Just a quick post to address two issues that came up in my previous posts. The images corresponded to Ovid’s stories rather well, but there were some things I had to set aside as “Voynich being weird as usual”.

One of them was the fact that, even though I refer to Ovid’s Metamorphoses, the Voynich draughtsman stubbornly refuses to draw a person in the act of transformation. In the case of Callisto, for example, we see Callisto as a nymph, skip the part where she becomes a bear, and go straight to her ultimate “goddess-as-constellation” form. In the story of Philomela, we see the sisters, and on another folio we see two birds, but we don’t get to see the women actually growing a pair of wings or something similar.

The second problem is that some male characters or constellations are depicted without genitalia or explicitly female. We’ll start with this issue, since it’s the easiest to address. Yesterday, while browsing the Warburg Institute website, I came across some “normal” manuscripts doing exactly the same. Without going into much detail, I will show a couple of examples here and refer to this post whenever I have to explain another Voynich sex change.

First, a picture of Heracles, the most manly of heroes, who is clearly missing a bit. There also appears to be some correspondence to Voynich nymph anatomy, since the demigod looks like he skipped too many sessions at the gym. If his head were a bit larger, he’s approach Voynich proportions quite well.

Revised Aratus Latinus, Tours, 809. Paris, Bibliothèque nationale de France → Nouv. acq. lat. 1614, fol. 85r.
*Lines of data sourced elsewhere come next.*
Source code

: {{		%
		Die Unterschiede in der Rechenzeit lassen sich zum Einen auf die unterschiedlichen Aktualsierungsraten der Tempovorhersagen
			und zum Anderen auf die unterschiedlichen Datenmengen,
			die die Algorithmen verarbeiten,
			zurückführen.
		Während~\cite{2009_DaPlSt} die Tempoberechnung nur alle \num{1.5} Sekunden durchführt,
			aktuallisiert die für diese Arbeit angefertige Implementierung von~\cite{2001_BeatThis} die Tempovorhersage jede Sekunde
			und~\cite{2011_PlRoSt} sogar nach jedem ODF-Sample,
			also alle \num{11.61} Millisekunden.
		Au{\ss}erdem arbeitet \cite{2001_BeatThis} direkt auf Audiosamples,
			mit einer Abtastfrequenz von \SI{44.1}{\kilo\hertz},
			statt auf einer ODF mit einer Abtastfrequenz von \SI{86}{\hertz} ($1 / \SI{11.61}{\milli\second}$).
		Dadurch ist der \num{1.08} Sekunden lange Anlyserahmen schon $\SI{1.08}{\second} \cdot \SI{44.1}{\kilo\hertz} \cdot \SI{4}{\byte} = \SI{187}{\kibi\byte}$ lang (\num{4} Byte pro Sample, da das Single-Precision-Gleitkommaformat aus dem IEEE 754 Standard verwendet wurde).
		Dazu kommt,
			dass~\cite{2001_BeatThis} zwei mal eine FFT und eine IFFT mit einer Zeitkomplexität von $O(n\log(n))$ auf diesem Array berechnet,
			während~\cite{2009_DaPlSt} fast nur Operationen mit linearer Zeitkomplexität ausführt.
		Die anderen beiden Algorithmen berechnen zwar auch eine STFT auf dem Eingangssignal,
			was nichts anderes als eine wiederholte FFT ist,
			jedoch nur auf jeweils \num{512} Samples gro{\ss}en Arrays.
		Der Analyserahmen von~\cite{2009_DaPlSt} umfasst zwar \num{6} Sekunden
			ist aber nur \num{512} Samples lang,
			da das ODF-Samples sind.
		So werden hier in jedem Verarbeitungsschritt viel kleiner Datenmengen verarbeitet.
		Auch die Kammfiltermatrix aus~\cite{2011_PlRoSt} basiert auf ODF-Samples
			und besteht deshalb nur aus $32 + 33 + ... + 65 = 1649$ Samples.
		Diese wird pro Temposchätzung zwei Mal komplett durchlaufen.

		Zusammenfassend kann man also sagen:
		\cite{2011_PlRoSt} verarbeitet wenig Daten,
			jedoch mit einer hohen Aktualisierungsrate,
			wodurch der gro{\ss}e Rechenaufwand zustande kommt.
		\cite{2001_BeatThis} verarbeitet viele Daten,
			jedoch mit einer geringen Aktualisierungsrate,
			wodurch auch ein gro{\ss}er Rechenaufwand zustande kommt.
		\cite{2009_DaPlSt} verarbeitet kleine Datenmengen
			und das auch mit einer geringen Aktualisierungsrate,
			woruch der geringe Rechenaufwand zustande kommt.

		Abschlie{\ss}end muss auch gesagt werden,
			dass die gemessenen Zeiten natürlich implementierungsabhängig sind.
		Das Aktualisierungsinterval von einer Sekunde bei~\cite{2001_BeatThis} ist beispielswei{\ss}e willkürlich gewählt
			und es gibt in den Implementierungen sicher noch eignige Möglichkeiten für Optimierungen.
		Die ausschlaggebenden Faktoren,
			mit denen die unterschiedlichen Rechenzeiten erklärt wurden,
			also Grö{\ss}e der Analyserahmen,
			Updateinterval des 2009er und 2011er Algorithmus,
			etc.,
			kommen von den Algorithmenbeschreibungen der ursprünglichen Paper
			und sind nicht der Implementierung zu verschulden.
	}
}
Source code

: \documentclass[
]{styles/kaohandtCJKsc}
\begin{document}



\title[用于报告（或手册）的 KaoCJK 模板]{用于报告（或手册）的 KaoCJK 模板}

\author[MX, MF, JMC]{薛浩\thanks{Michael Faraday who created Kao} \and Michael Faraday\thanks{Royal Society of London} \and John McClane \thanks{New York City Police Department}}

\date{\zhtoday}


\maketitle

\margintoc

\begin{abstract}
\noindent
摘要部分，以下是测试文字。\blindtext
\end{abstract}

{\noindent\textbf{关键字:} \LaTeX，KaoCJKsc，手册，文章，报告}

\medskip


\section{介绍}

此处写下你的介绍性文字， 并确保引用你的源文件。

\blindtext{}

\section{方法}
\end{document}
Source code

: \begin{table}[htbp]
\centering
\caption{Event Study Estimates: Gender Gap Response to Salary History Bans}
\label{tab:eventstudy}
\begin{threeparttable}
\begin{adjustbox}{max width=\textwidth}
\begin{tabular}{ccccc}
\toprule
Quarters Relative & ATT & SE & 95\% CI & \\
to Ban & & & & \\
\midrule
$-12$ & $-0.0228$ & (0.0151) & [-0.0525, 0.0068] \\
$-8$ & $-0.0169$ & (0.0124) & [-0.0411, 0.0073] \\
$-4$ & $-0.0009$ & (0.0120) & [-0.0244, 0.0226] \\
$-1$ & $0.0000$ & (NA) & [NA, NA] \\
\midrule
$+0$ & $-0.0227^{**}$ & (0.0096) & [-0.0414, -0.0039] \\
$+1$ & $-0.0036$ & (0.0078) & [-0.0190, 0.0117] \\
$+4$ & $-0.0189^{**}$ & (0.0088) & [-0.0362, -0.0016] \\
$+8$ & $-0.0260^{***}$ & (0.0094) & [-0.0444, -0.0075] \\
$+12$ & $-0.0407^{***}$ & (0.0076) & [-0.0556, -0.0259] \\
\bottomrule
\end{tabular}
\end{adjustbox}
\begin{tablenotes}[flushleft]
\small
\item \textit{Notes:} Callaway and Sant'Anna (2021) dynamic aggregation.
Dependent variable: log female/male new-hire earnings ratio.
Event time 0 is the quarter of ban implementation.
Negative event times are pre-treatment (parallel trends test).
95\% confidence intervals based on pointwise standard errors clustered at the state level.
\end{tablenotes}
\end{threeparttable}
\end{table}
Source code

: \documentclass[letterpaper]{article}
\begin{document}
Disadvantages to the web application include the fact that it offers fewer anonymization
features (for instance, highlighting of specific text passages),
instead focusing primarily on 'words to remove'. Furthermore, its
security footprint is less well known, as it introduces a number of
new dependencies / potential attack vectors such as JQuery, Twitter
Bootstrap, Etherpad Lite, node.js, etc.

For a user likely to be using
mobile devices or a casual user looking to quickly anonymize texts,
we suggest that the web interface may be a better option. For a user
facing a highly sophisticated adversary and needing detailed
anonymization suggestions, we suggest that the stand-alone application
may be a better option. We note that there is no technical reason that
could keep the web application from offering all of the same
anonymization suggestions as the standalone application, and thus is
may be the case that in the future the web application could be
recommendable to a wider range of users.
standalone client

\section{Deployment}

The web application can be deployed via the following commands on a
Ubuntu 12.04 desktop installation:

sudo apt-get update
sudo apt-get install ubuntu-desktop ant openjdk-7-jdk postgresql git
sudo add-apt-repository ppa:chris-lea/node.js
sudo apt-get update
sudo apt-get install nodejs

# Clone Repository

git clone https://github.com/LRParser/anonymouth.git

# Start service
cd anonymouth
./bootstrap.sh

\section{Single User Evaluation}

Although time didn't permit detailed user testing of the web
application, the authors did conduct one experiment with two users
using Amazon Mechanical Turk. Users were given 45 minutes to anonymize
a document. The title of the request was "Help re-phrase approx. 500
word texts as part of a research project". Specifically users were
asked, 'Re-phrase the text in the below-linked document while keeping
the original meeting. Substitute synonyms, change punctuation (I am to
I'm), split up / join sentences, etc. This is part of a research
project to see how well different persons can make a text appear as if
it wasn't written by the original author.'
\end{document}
That’s not really a woman though, is it? Maybe the artist just didn’t like drawing genitals. Okay, let’s see our next example then. It is from a 15thC copy of al-Sufi’s Book of the fixed stars (Latin translation) (Vatican City, Biblioteca Apostolica Vaticana → Pal. lat. 1369, fol. 148v).

Behold how the brave Herculea takes on the  fearsome Eagle, using a drugged cat as a shield.

 So well, let just agree that constellation-related sex changes are conceivable. This one, from a 15thC French copy of the Aratus (Reg. lat. 1324, fol. 29v) shows Cepheus in a normal way, but his wife Cassiopeia has been given a beard:


There are also examples of men dressed like women, and so on. In other words, it is not only the Voynich that acts weird when it comes to the the gender of the constellations. If “normal” manuscripts can submit Hercules to the above treatment, then the Voynich might as well depict male “abstract figures” with women’s bodies.

So now, on to the other point: people are never shown actually changing into animals, even when the narrative describes such changes. One explanation is that the VM depicts abstract concepts in deformed human (female) shape, often overruling the depiction of an animal. The “bear” constellation is still represented as the nymph Callisto.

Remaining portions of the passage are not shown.